Review: ‘The Herd’ is a bluntly honest, magnificently-designed production
Photo Credit: (left to right) Deneh’Cho Thompson, Danny Knight, Kathleen MacLean, Tracey Nepinak, and Amanda Trapp feature in Persephone Theatre’s ‘The Herd,’ running until Feb. 26, 2023. (PHOTO: Electric Umbrella/Liam Richards)
A striking set and an energized cast brought Saskatchewan playwright Kenneth T. Williams’ home-grown script to wonderful life Friday night at Persephone Theatre.
The Herd is not a story of heroes and villains, of everyone getting their just rewards (or just desserts). Instead, it’s a show that makes you stop and think on all the questions you’ve never felt comfortable answering — or even trying to ask — about Indigenous traditions and culture in the modern world.
The show centres on a First Nation in Saskatchewan taking care of a commercial bison herd they purchased.

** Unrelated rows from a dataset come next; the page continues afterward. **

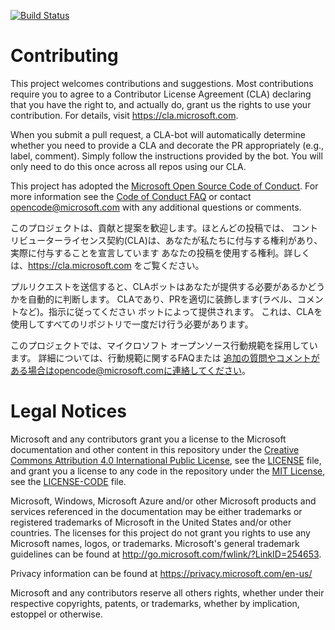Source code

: [![Build Status](https://dev.azure.com/yasunaga-naoy/pipeline-test/_apis/build/status/nonerika.pipelines-java?branchName=main)](https://dev.azure.com/yasunaga-naoy/pipeline-test/_build/latest?definitionId=1&branchName=main)

# Contributing

This project welcomes contributions and suggestions.  Most contributions require you to agree to a
Contributor License Agreement (CLA) declaring that you have the right to, and actually do, grant us
the rights to use your contribution. For details, visit https://cla.microsoft.com.

When you submit a pull request, a CLA-bot will automatically determine whether you need to provide
a CLA and decorate the PR appropriately (e.g., label, comment). Simply follow the instructions
provided by the bot. You will only need to do this once across all repos using our CLA.

This project has adopted the [Microsoft Open Source Code of Conduct](https://opensource.microsoft.com/codeofconduct/).
For more information see the [Code of Conduct FAQ](https://opensource.microsoft.com/codeofconduct/faq/) or
contact [opencode@microsoft.com](mailto:opencode@microsoft.com) with any additional questions or comments.

このプロジェクトは、貢献と提案を歓迎します。ほとんどの投稿では、 コントリビューターライセンス契約(CLA)は、あなたが私たちに付与する権利があり、
実際に付与することを宣言しています あなたの投稿を使用する権利。詳しくは、https://cla.microsoft.com をご覧ください。

プルリクエストを送信すると、CLAボットはあなたが提供する必要があるかどうかを自動的に判断します。
CLAであり、PRを適切に装飾します(ラベル、コメントなど)。指示に従ってください ボットによって提供されます。
これは、CLAを使用してすべてのリポジトリで一度だけ行う必要があります。

このプロジェクトでは、マイクロソフト オープンソース行動規範を採用しています。 
詳細については、行動規範に関するFAQまたは 追加の質問やコメントがある場合はopencode@microsoft.comに連絡してください。

# Legal Notices

Microsoft and any contributors grant you a license to the Microsoft documentation and other content
in this repository under the [Creative Commons Attribution 4.0 International Public License](https://creativecommons.org/licenses/by/4.0/legalcode),
see the [LICENSE](LICENSE) file, and grant you a license to any code in the repository under the [MIT License](https://opensource.org/licenses/MIT), see the
[LICENSE-CODE](LICENSE-CODE) file.

Microsoft, Windows, Microsoft Azure and/or other Microsoft products and services referenced in the documentation
may be either trademarks or registered trademarks of Microsoft in the United States and/or other countries.
The licenses for this project do not grant you rights to use any Microsoft names, logos, or trademarks.
Microsoft's general trademark guidelines can be found at http://go.microsoft.com/fwlink/?LinkID=254653.

Privacy information can be found at https://privacy.microsoft.com/en-us/

Microsoft and any contributors reserve all others rights, whether under their respective copyrights, patents,
or trademarks, whether by implication, estoppel or otherwise.
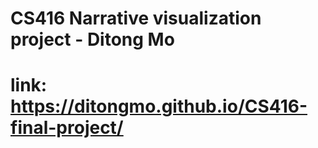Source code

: # CS416 Narrative visualization project - Ditong Mo
# link: https://ditongmo.github.io/CS416-final-project/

When two white bison calves are born, a geneticist from the community (Kathleen MacLean) does her best to keep the herd safe from the reckless mob excited for the spectacle and the European Union funders looking to cash in, while balancing her own beliefs and morals against the traditions of her community which consider the white calves a prophetic portent.
The Herd has little in the way of nuance, but bluntness isn’t always the worst thing. None of the characters are ever afraid to express how they feel. But once you get your brain around the lack of subtlety in the dialogue, the show opens up into an honest and direct conversation.